In November 2002, in the South Park episode "The Death Camp of Tolerance," Mr. Slave would be introduced. The episode, which parodies enthusiastic support of minorities by "the heterosexual power structure," would be noted as implying that American culture has become "too liberal or too tolerant," and noted as treating a highly negative legend about gay people as true in order to justify "imposition of limitations on tolerance," even as the speech by Herbert Garrison could be interpreted as stating that the queer community shouldn't be accepted by the mainstream and should be left on its own to "ply its own music within a socio-political environment that does not discriminate or persecute." Literature and queer studies scholar James Keller would argue that Mr. Slave, on the other hand, is a gay S&M cliche and "leather queen" for wearing chaps, a leather vest over his bear chest, and a biker's hat, with a personality and speech patterns like hyper-masculine men, even as he lips every expression and is "more effeminate than Big Gay Al." Keller would also state that his gender identity is incoherent, but that he rejects Garrison after Garrison transitions, and even describes himself as "born a whore." He would be, for part of the series, Mr. Slave would be the boyfriend of Herbert Garrison. Mr. Slave is married to Big Gay Al, as of the episode, "Follow That Egg". The episode would be criticized for suggesting that politicians vote on their consciences rather than their constituency on controversial issues, that there is no scientific evidence on gay parenting, and the fact that Colorado does not recognize gender reassignment, as the sexually reassigned remain the gender of their birth.

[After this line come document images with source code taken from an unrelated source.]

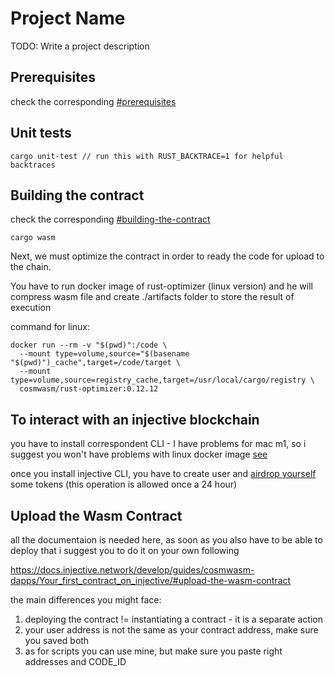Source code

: # Project Name

TODO: Write a project description

## Prerequisites

check the corresponding  [#prerequisites](https://docs.injective.network/develop/guides/cosmwasm-dapps/Your_first_contract_on_injective#prerequisites
)

## Unit tests

```
cargo unit-test // run this with RUST_BACKTRACE=1 for helpful backtraces
```

## Building the contract

check the corresponding  [#building-the-contract](https://docs.injective.network/develop/guides/cosmwasm-dapps/Your_first_contract_on_injective/#building-the-contract
)

```
cargo wasm
```

Next, we must optimize the contract in order to ready the code for upload to the chain. 

You have to run docker image of rust-optimizer (linux version) and he will compress wasm file
and create ./artifacts folder to store the result of execution

command for linux:

```
docker run --rm -v "$(pwd)":/code \
  --mount type=volume,source="$(basename "$(pwd)")_cache",target=/code/target \
  --mount type=volume,source=registry_cache,target=/usr/local/cargo/registry \
  cosmwasm/rust-optimizer:0.12.12
```

## To interact with an injective blockchain
you have to install correspondent CLI - I have problems for mac m1, so i suggest you won't have problems with linux docker image [see](https://docs.injective.network/develop/guides/cosmwasm-dapps/Your_first_contract_on_injective/#install-injectived)

once you install injective CLI, you have to create user and [airdrop yourself](
https://testnet.faucet.injective.network/) some tokens (this operation is allowed once a 24 hour)

## Upload the Wasm Contract

all the documentaion is needed here, as soon as you also have to be able to deploy that i suggest you to do it on your own following

https://docs.injective.network/develop/guides/cosmwasm-dapps/Your_first_contract_on_injective/#upload-the-wasm-contract

the main differences you might face:
1. deploying the contract != instantiating a contract - it is a separate action
2. your user address is not the same as your contract address, make sure you saved both
3. as for scripts you can use mine, but make sure you paste right addresses and CODE_ID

Garrison, himself, would be, in the series, originally presented as a closeted homosexual. Storylines would feature Garrison coming out as a gay man, then having a gender reassignment surgery to become female (known as Janet Garrison), becoming a lesbian, and then changing back to a man. It is shown he still has feelings for his ex-boyfriend, Mr. Slave as shown in the episode "Follow That Egg!" One scholar argued that characters like Bugs Bunny and Mulan, who cross-dressed, paved the way for characters like Mr./Mrs. Garrison, described as a "post-op transgender character." Keller would argue that after Garrison transitioned to a woman, after which Mr. Slave turned to Big Gay Al instead, Garrison could embrace and deny his incoherent sexuality, claiming to be a real woman, and experiencing gender dysphoria. However, he would state that Garrison would engage in "borderline neurotic" before the transition, and be in a relationship with his longtime companion, Mr. Hat, who was chastised by Garrison for his "homosexual longings." He would also be noted as being viciously homophobia before coming out as gay, which some could see as dismissive of the reality of homophobia, and continuing to be homophobic after his transition, even leading a campaign to ban same-sex marriage in Colorado. Furthermore, it was noted that in the episode "Mr. Garrison's Fancy Vagina," his misapprehensions ignore the counseling processes required before someone has sex reassignment surgery, and his breasts are a subject or ridicule, with the monstrosity trope associated with him. As such, Keller argued that episodes such as "Mr. Garrison's Fancy Vagina," "Go God Go," and "Go God Go XII" imply that when someone embraces sexual reassignment it is a "slippery slope" which will lead humanity away from a "divine plan and result in an incoherent and godless future of internecine warfare." Garrison would also be described as "self-hating closet case who has a campy hand puppet named Mr. Hat."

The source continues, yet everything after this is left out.